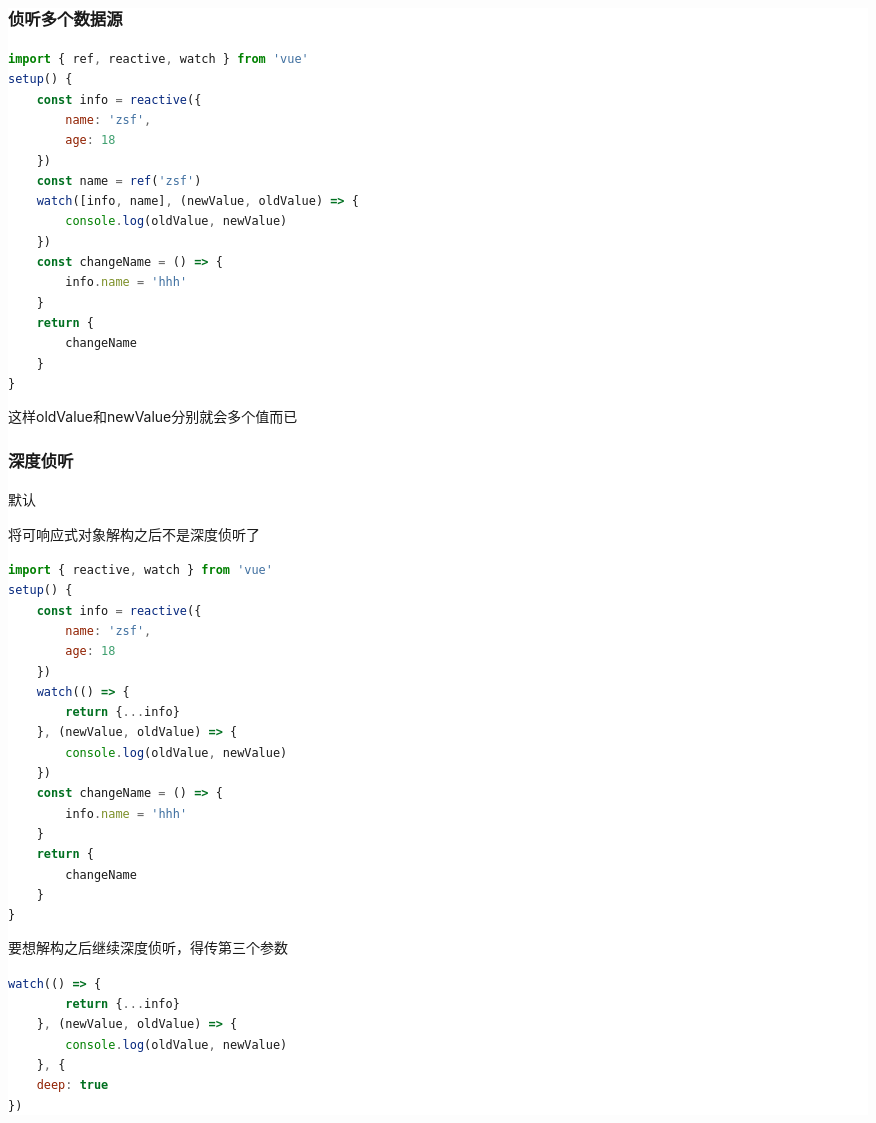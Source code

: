 ### 侦听多个数据源

```js
import { ref, reactive, watch } from 'vue'
setup() {
    const info = reactive({
        name: 'zsf',
        age: 18
    })
    const name = ref('zsf')
    watch([info, name], (newValue, oldValue) => {
        console.log(oldValue, newValue)
    })
    const changeName = () => {
        info.name = 'hhh'
    }
    return {
        changeName
    }
}
```

这样oldValue和newValue分别就会多个值而已

### 深度侦听

默认

将可响应式对象解构之后不是深度侦听了

```js
import { reactive, watch } from 'vue'
setup() {
    const info = reactive({
        name: 'zsf',
        age: 18
    })
    watch(() => {
        return {...info}
    }, (newValue, oldValue) => {
        console.log(oldValue, newValue)
    })
    const changeName = () => {
        info.name = 'hhh'
    }
    return {
        changeName
    }
}
```

要想解构之后继续深度侦听，得传第三个参数

```js
watch(() => {
        return {...info}
    }, (newValue, oldValue) => {
        console.log(oldValue, newValue)
    }, {
    deep: true
})
```
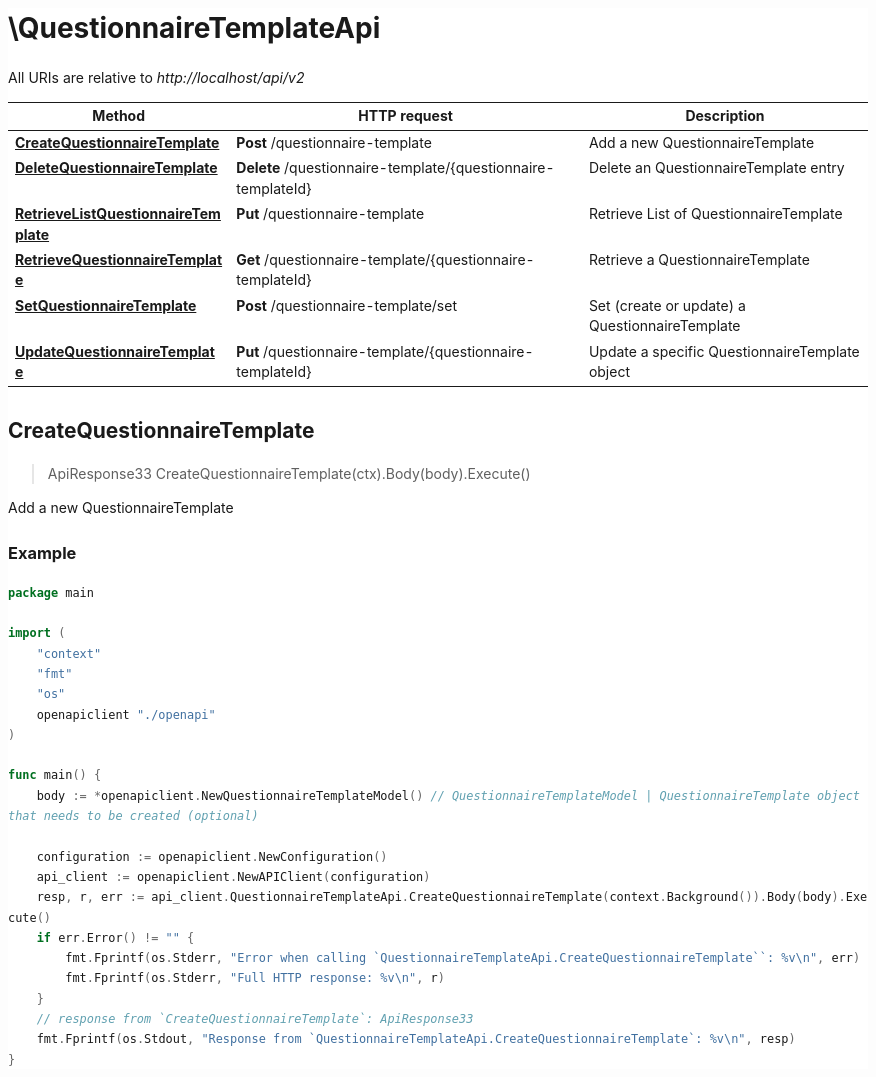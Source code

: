 # \QuestionnaireTemplateApi

All URIs are relative to *http://localhost/api/v2*

Method | HTTP request | Description
------------- | ------------- | -------------
[**CreateQuestionnaireTemplate**](QuestionnaireTemplateApi.md#CreateQuestionnaireTemplate) | **Post** /questionnaire-template | Add a new QuestionnaireTemplate
[**DeleteQuestionnaireTemplate**](QuestionnaireTemplateApi.md#DeleteQuestionnaireTemplate) | **Delete** /questionnaire-template/{questionnaire-templateId} | Delete an QuestionnaireTemplate entry
[**RetrieveListQuestionnaireTemplate**](QuestionnaireTemplateApi.md#RetrieveListQuestionnaireTemplate) | **Put** /questionnaire-template | Retrieve List of QuestionnaireTemplate
[**RetrieveQuestionnaireTemplate**](QuestionnaireTemplateApi.md#RetrieveQuestionnaireTemplate) | **Get** /questionnaire-template/{questionnaire-templateId} | Retrieve a QuestionnaireTemplate
[**SetQuestionnaireTemplate**](QuestionnaireTemplateApi.md#SetQuestionnaireTemplate) | **Post** /questionnaire-template/set | Set (create or update) a QuestionnaireTemplate
[**UpdateQuestionnaireTemplate**](QuestionnaireTemplateApi.md#UpdateQuestionnaireTemplate) | **Put** /questionnaire-template/{questionnaire-templateId} | Update a specific QuestionnaireTemplate object



## CreateQuestionnaireTemplate

> ApiResponse33 CreateQuestionnaireTemplate(ctx).Body(body).Execute()

Add a new QuestionnaireTemplate



### Example

```go
package main

import (
    "context"
    "fmt"
    "os"
    openapiclient "./openapi"
)

func main() {
    body := *openapiclient.NewQuestionnaireTemplateModel() // QuestionnaireTemplateModel | QuestionnaireTemplate object that needs to be created (optional)

    configuration := openapiclient.NewConfiguration()
    api_client := openapiclient.NewAPIClient(configuration)
    resp, r, err := api_client.QuestionnaireTemplateApi.CreateQuestionnaireTemplate(context.Background()).Body(body).Execute()
    if err.Error() != "" {
        fmt.Fprintf(os.Stderr, "Error when calling `QuestionnaireTemplateApi.CreateQuestionnaireTemplate``: %v\n", err)
        fmt.Fprintf(os.Stderr, "Full HTTP response: %v\n", r)
    }
    // response from `CreateQuestionnaireTemplate`: ApiResponse33
    fmt.Fprintf(os.Stdout, "Response from `QuestionnaireTemplateApi.CreateQuestionnaireTemplate`: %v\n", resp)
}
```
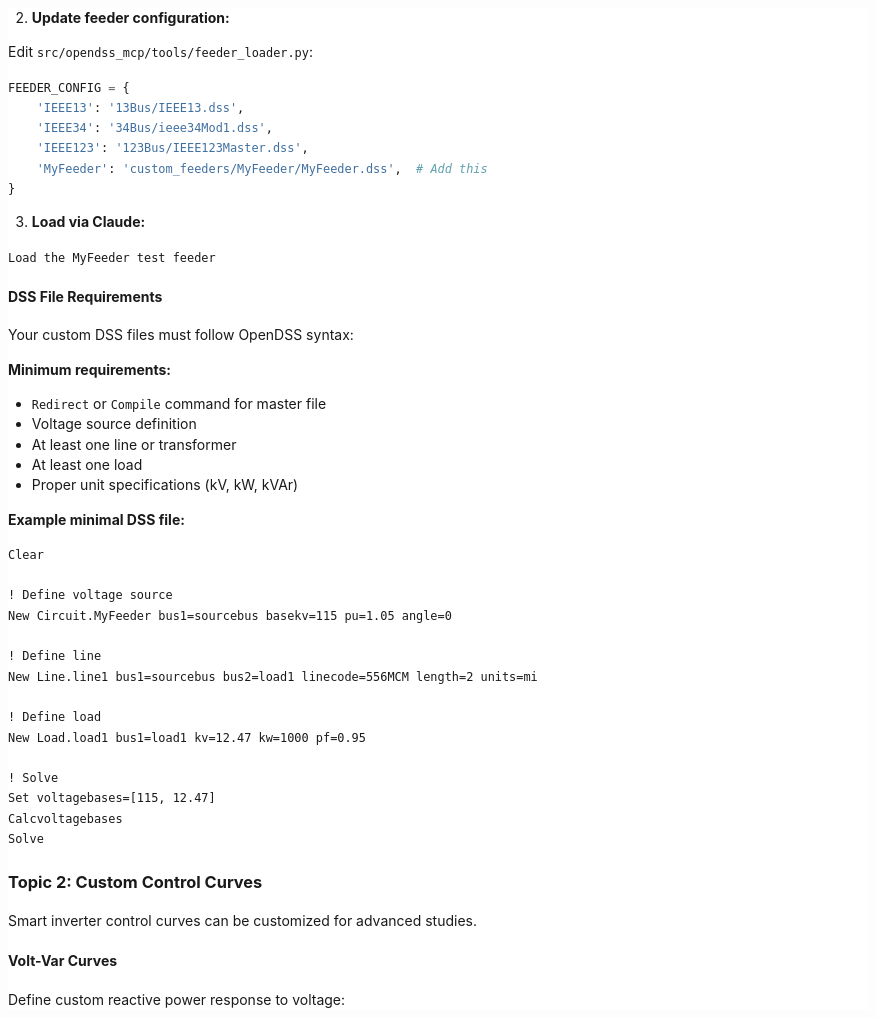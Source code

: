 2. **Update feeder configuration:**

Edit `src/opendss_mcp/tools/feeder_loader.py`:

```python
FEEDER_CONFIG = {
    'IEEE13': '13Bus/IEEE13.dss',
    'IEEE34': '34Bus/ieee34Mod1.dss',
    'IEEE123': '123Bus/IEEE123Master.dss',
    'MyFeeder': 'custom_feeders/MyFeeder/MyFeeder.dss',  # Add this
}
```

3. **Load via Claude:**
```
Load the MyFeeder test feeder
```

#### DSS File Requirements

Your custom DSS files must follow OpenDSS syntax:

**Minimum requirements:**
- `Redirect` or `Compile` command for master file
- Voltage source definition
- At least one line or transformer
- At least one load
- Proper unit specifications (kV, kW, kVAr)

**Example minimal DSS file:**
```dss
Clear

! Define voltage source
New Circuit.MyFeeder bus1=sourcebus basekv=115 pu=1.05 angle=0

! Define line
New Line.line1 bus1=sourcebus bus2=load1 linecode=556MCM length=2 units=mi

! Define load
New Load.load1 bus1=load1 kv=12.47 kw=1000 pf=0.95

! Solve
Set voltagebases=[115, 12.47]
Calcvoltagebases
Solve
```

### Topic 2: Custom Control Curves

Smart inverter control curves can be customized for advanced studies.

#### Volt-Var Curves

Define custom reactive power response to voltage:
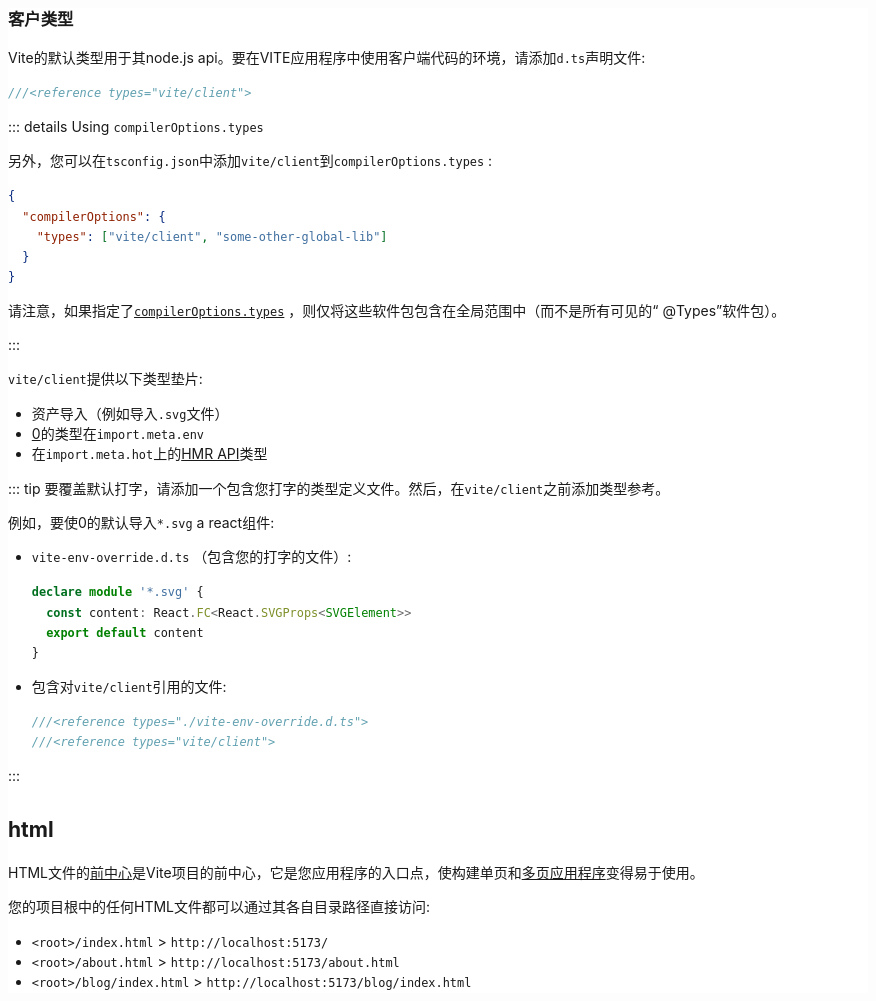 ### 客户类型

Vite的默认类型用于其node.js api。要在VITE应用程序中使用客户端代码的环境，请添加`d.ts`声明文件:

```typescript
///<reference types="vite/client">
```

::: details Using `compilerOptions.types`

另外，您可以在`tsconfig.json`中添加`vite/client`到`compilerOptions.types` :

```json [tsconfig.json]
{
  "compilerOptions": {
    "types": ["vite/client", "some-other-global-lib"]
  }
}
```

请注意，如果指定了[`compilerOptions.types`]() ，则仅将这些软件包包含在全局范围中（而不是所有可见的“ @Types”软件包）。

:::

`vite/client`提供以下类型垫片:

- 资产导入（例如导入`.svg`文件）
- [0](/0)的类型在`import.meta.env`
- 在`import.meta.hot`上的[HMR API](./api-hmr)类型

::: tip
要覆盖默认打字，请添加一个包含您打字的类型定义文件。然后，在`vite/client`之前添加类型参考。

例如，要使0的默认导入`*.svg` a react组件:

- `vite-env-override.d.ts` （包含您的打字的文件）:
  ```ts
  declare module '*.svg' {
    const content: React.FC<React.SVGProps<SVGElement>>
    export default content
  }
  ```
- 包含对`vite/client`引用的文件:
  ```ts
  ///<reference types="./vite-env-override.d.ts">
  ///<reference types="vite/client">
  ```

:::

## html

HTML文件的[前中心](/en/guide/#index-html-and-project-root)是Vite项目的前中心，它是您应用程序的入口点，使构建单页和[多页应用程序](/1)变得易于使用。

您的项目根中的任何HTML文件都可以通过其各自目录路径直接访问:

- `<root>/index.html` > `http://localhost:5173/`
- `<root>/about.html` > `http://localhost:5173/about.html`
- `<root>/blog/index.html` > `http://localhost:5173/blog/index.html`
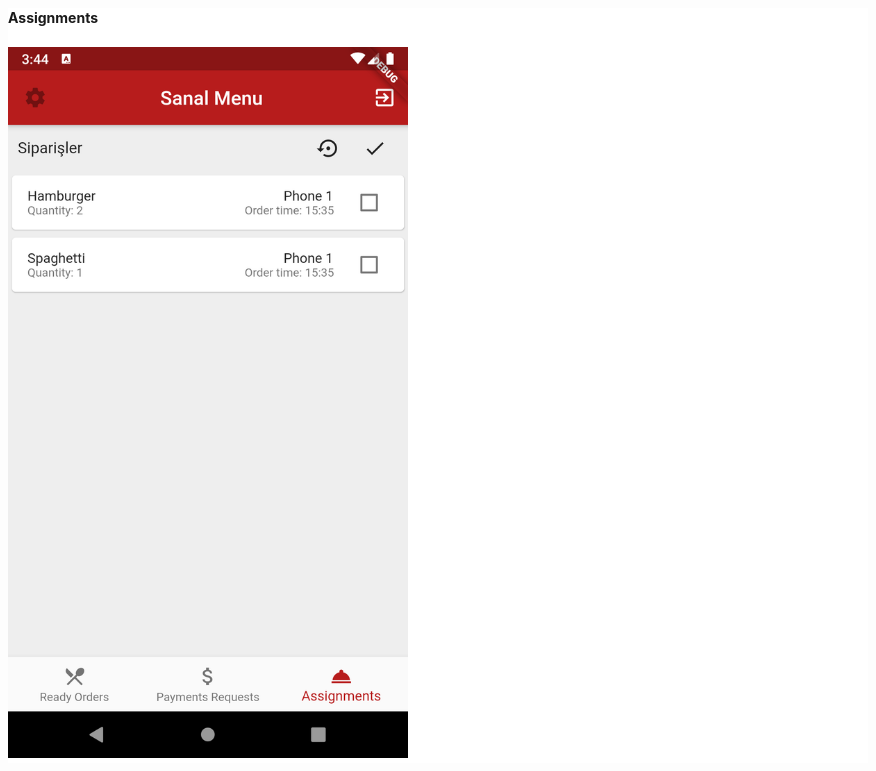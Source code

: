 #### Assignments
<img src="https://github.com/fastafaryan/sanal_menu/blob/master/assets/screenshots/waiter-assignments.png" width="400" />
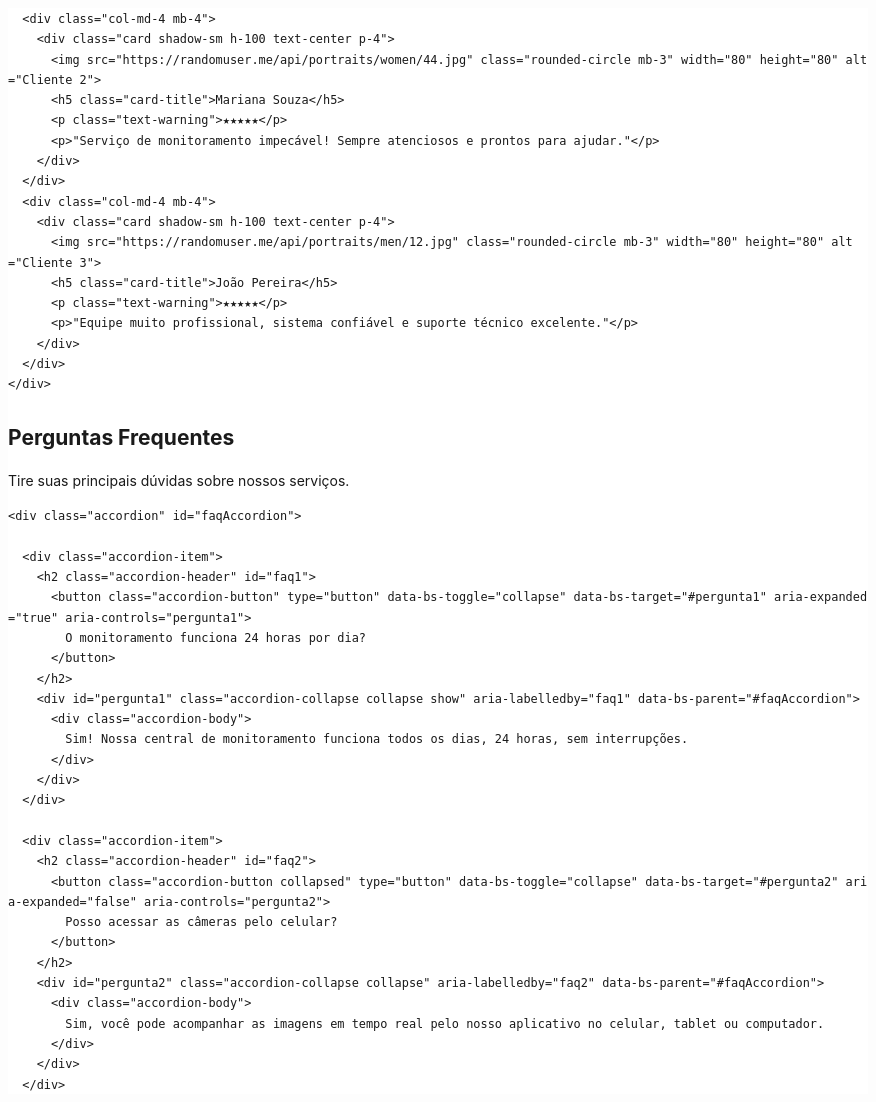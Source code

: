       <div class="col-md-4 mb-4">
        <div class="card shadow-sm h-100 text-center p-4">
          <img src="https://randomuser.me/api/portraits/women/44.jpg" class="rounded-circle mb-3" width="80" height="80" alt="Cliente 2">
          <h5 class="card-title">Mariana Souza</h5>
          <p class="text-warning">★★★★★</p>
          <p>"Serviço de monitoramento impecável! Sempre atenciosos e prontos para ajudar."</p>
        </div>
      </div>
      <div class="col-md-4 mb-4">
        <div class="card shadow-sm h-100 text-center p-4">
          <img src="https://randomuser.me/api/portraits/men/12.jpg" class="rounded-circle mb-3" width="80" height="80" alt="Cliente 3">
          <h5 class="card-title">João Pereira</h5>
          <p class="text-warning">★★★★★</p>
          <p>"Equipe muito profissional, sistema confiável e suporte técnico excelente."</p>
        </div>
      </div>
    </div>
  </section>

  
  <section id="faq" class="container my-5">
    <div class="text-center mb-4">
      <h2>Perguntas Frequentes</h2>
      <p class="text-muted">Tire suas principais dúvidas sobre nossos serviços.</p>
    </div>

    <div class="accordion" id="faqAccordion">

      <div class="accordion-item">
        <h2 class="accordion-header" id="faq1">
          <button class="accordion-button" type="button" data-bs-toggle="collapse" data-bs-target="#pergunta1" aria-expanded="true" aria-controls="pergunta1">
            O monitoramento funciona 24 horas por dia?
          </button>
        </h2>
        <div id="pergunta1" class="accordion-collapse collapse show" aria-labelledby="faq1" data-bs-parent="#faqAccordion">
          <div class="accordion-body">
            Sim! Nossa central de monitoramento funciona todos os dias, 24 horas, sem interrupções.
          </div>
        </div>
      </div>

      <div class="accordion-item">
        <h2 class="accordion-header" id="faq2">
          <button class="accordion-button collapsed" type="button" data-bs-toggle="collapse" data-bs-target="#pergunta2" aria-expanded="false" aria-controls="pergunta2">
            Posso acessar as câmeras pelo celular?
          </button>
        </h2>
        <div id="pergunta2" class="accordion-collapse collapse" aria-labelledby="faq2" data-bs-parent="#faqAccordion">
          <div class="accordion-body">
            Sim, você pode acompanhar as imagens em tempo real pelo nosso aplicativo no celular, tablet ou computador.
          </div>
        </div>
      </div>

Work task: Return all lines from the data that include the string "celular".

Response to this exercise:
            Posso acessar as câmeras pelo celular?
            Sim, você pode acompanhar as imagens em tempo real pelo nosso aplicativo no celular, tablet ou computador.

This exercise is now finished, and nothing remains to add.